Fig. 3.

Mutation of C residue +19 of the intron downstream of tau exon 10, which affects an intronic enhancer, abolishes hnRNPE3 action and binding. (A) The last three nucleotides of exon 10 and nucleotides +1 to +30 of the intron downstream of tau exon 10. The point mutations are indicated.

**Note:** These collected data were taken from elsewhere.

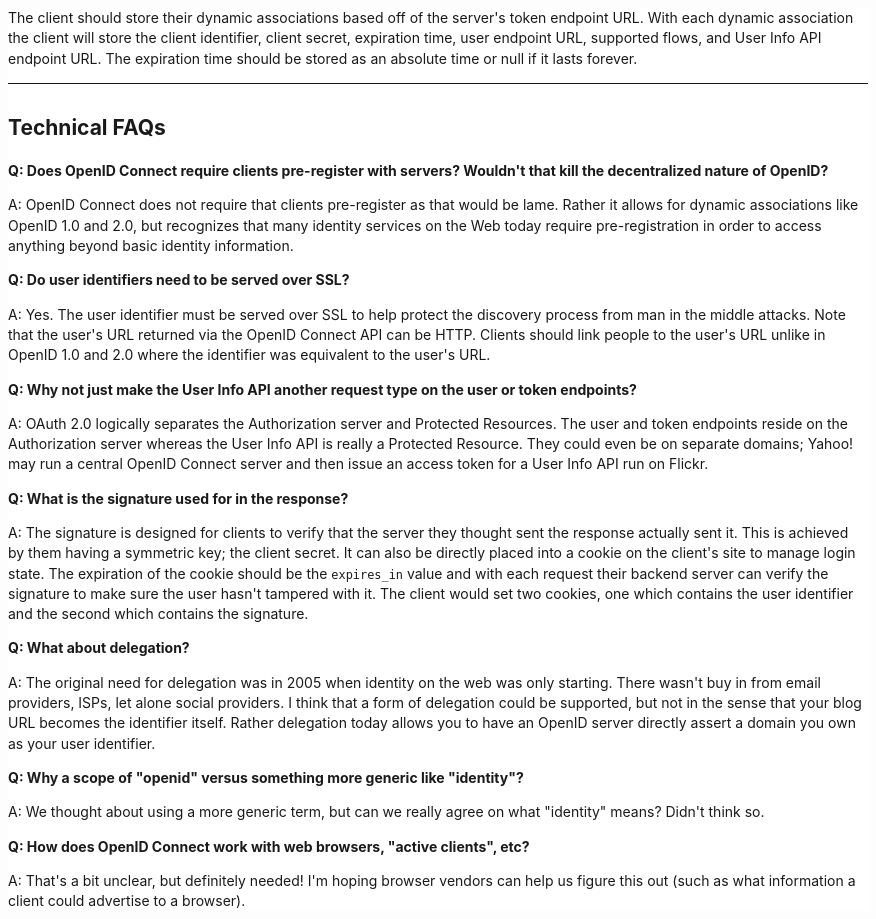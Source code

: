 The client should store their dynamic associations based off of the server's token endpoint URL. With each dynamic association the client will store the client identifier, client secret, expiration time, user endpoint URL, supported flows, and User Info API endpoint URL. The expiration time should be stored as an absolute time or null if it lasts forever.

<a name="tech_faqs"></a>

-----
Technical FAQs
--
**Q: Does OpenID Connect require clients pre-register with servers? Wouldn't that kill the decentralized nature of OpenID?**

A: OpenID Connect does not require that clients pre-register as that would be lame. Rather it allows for dynamic associations like OpenID 1.0 and 2.0, but recognizes that many identity services on the Web today require pre-registration in order to access anything beyond basic identity information.

**Q: Do user identifiers need to be served over SSL?**

A: Yes. The user identifier must be served over SSL to help protect the discovery process from man in the middle attacks. Note that the user's URL returned via the OpenID Connect API can be HTTP. Clients should link people to the user's URL unlike in OpenID 1.0 and 2.0 where the identifier was equivalent to the user's URL.

**Q: Why not just make the User Info API another request type on the user or token endpoints?**

A: OAuth 2.0 logically separates the Authorization server and Protected Resources. The user and token endpoints reside on the Authorization server whereas the User Info API is really a Protected Resource. They could even be on separate domains; Yahoo! may run a central OpenID Connect server and then issue an access token for a User Info API run on Flickr.

**Q: What is the signature used for in the response?**

A: The signature is designed for clients to verify that the server they thought sent the response actually sent it. This is achieved by them having a symmetric key; the client secret. It can also be directly placed into a cookie on the client's site to manage login state. The expiration of the cookie should be the `expires_in` value and with each request their backend server can verify the signature to make sure the user hasn't tampered with it. The client would set two cookies, one which contains the user identifier and the second which contains the signature.

**Q: What about delegation?**

A: The original need for delegation was in 2005 when identity on the web was only starting. There wasn't buy in from email providers, ISPs, let alone social providers. I think that a form of delegation could be supported, but not in the sense that your blog URL becomes the identifier itself. Rather delegation today allows you to have an OpenID server directly assert a domain you own as your user identifier.

**Q: Why a scope of "openid" versus something more generic like "identity"?**

A: We thought about using a more generic term, but can we really agree on what "identity" means? Didn't think so.

**Q: How does OpenID Connect work with web browsers, "active clients", etc?**

A: That's a bit unclear, but definitely needed! I'm hoping browser vendors can help us figure this out (such as what information a client could advertise to a browser).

The C triplet that is the likely site of the hnRNPE3 interaction is shaded. (B) RT-PCR of wild-type and point-mutated SP/10L in COS cells in the absence and presence of hnRNPE3. The RT-PCR products come from 1:1 co-transfections of tau constructs and FLAG-hnRNPE3. Co-transfections were not done with mutants M12-16, because they exhibit 100% exon 10 inclusion and would not show additional activation by hnRNPE3. Primers and graph conventions are as in Fig.1C. (C) ³²P-labeled riboprobes containing wild-type or point-mutated exon 10 were incubated with extracts from COS cells transfected with FLAG-hnRNPE3 and were immunoprecipitated by anti-FLAG monoclonal antibody M2. Amounts of riboprobe bound to the hnRNPE3 protein were calculated relative to the nonspecific binding of the FLAG vector transfection by measuring the counts retained after washing (means ± SD of three analyses). Equal amounts of FLAG- hnRNPE3 were present in each experiment.